Stored data
○ ○ ○

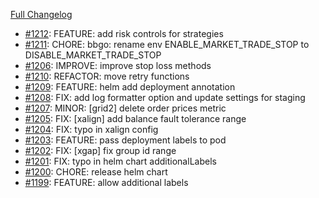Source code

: [Full Changelog](https://github.com/OvictorVieira/promeheux.api/compare/v1.48.4...main)

 - [#1212](https://github.com/OvictorVieira/promeheux.api/pull/1212): FEATURE: add risk controls for strategies
 - [#1211](https://github.com/OvictorVieira/promeheux.api/pull/1211): CHORE: bbgo: rename env ENABLE_MARKET_TRADE_STOP to DISABLE_MARKET_TRADE_STOP
 - [#1206](https://github.com/OvictorVieira/promeheux.api/pull/1206): IMPROVE: improve stop loss methods
 - [#1210](https://github.com/OvictorVieira/promeheux.api/pull/1210): REFACTOR: move retry functions
 - [#1209](https://github.com/OvictorVieira/promeheux.api/pull/1209): FEATURE: helm add deployment annotation
 - [#1208](https://github.com/OvictorVieira/promeheux.api/pull/1208): FIX: add log formatter option and update settings for staging
 - [#1207](https://github.com/OvictorVieira/promeheux.api/pull/1207): MINOR: [grid2] delete order prices metric
 - [#1205](https://github.com/OvictorVieira/promeheux.api/pull/1205): FIX: [xalign] add balance fault tolerance range
 - [#1204](https://github.com/OvictorVieira/promeheux.api/pull/1204): FIX: typo in xalign config
 - [#1203](https://github.com/OvictorVieira/promeheux.api/pull/1203): FEATURE: pass deployment labels to pod
 - [#1202](https://github.com/OvictorVieira/promeheux.api/pull/1202): FIX: [xgap] fix group id range
 - [#1201](https://github.com/OvictorVieira/promeheux.api/pull/1201): FIX: typo in helm chart additionalLabels
 - [#1200](https://github.com/OvictorVieira/promeheux.api/pull/1200): CHORE: release helm chart
 - [#1199](https://github.com/OvictorVieira/promeheux.api/pull/1199): FEATURE: allow additional labels
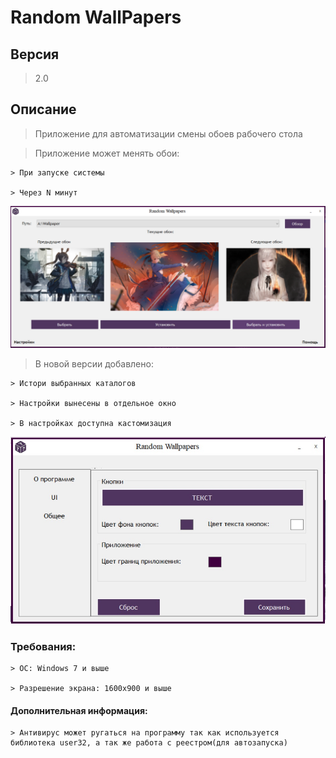 # Random WallPapers

## Версия
> 2.0

## Описание
> Приложение для автоматизации смены обоев рабочего стола 

> Приложение может менять обои: 

	> При запуске системы 

	> Через N минут

![MainImage](MainForm.png)

> В новой версии добавлено:
	
	> Истори выбранных каталогов

	> Настройки вынесены в отдельное окно

	> В настройках доступна кастомизация

![Properties](Prop.jpg)

### Требования:
	> ОС: Windows 7 и выше

	> Разрешение экрана: 1600x900 и выше


#### Дополнительная информация:

	> Антивирус может ругаться на программу так как используется библиотека user32, а так же работа с реестром(для автозапуска)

○ ○ ○

Task directions
Wherever "выше" appears in a line of the entries, copy that line.

Reply to the task
	> ОС: Windows 7 и выше
	> Разрешение экрана: 1600x900 и выше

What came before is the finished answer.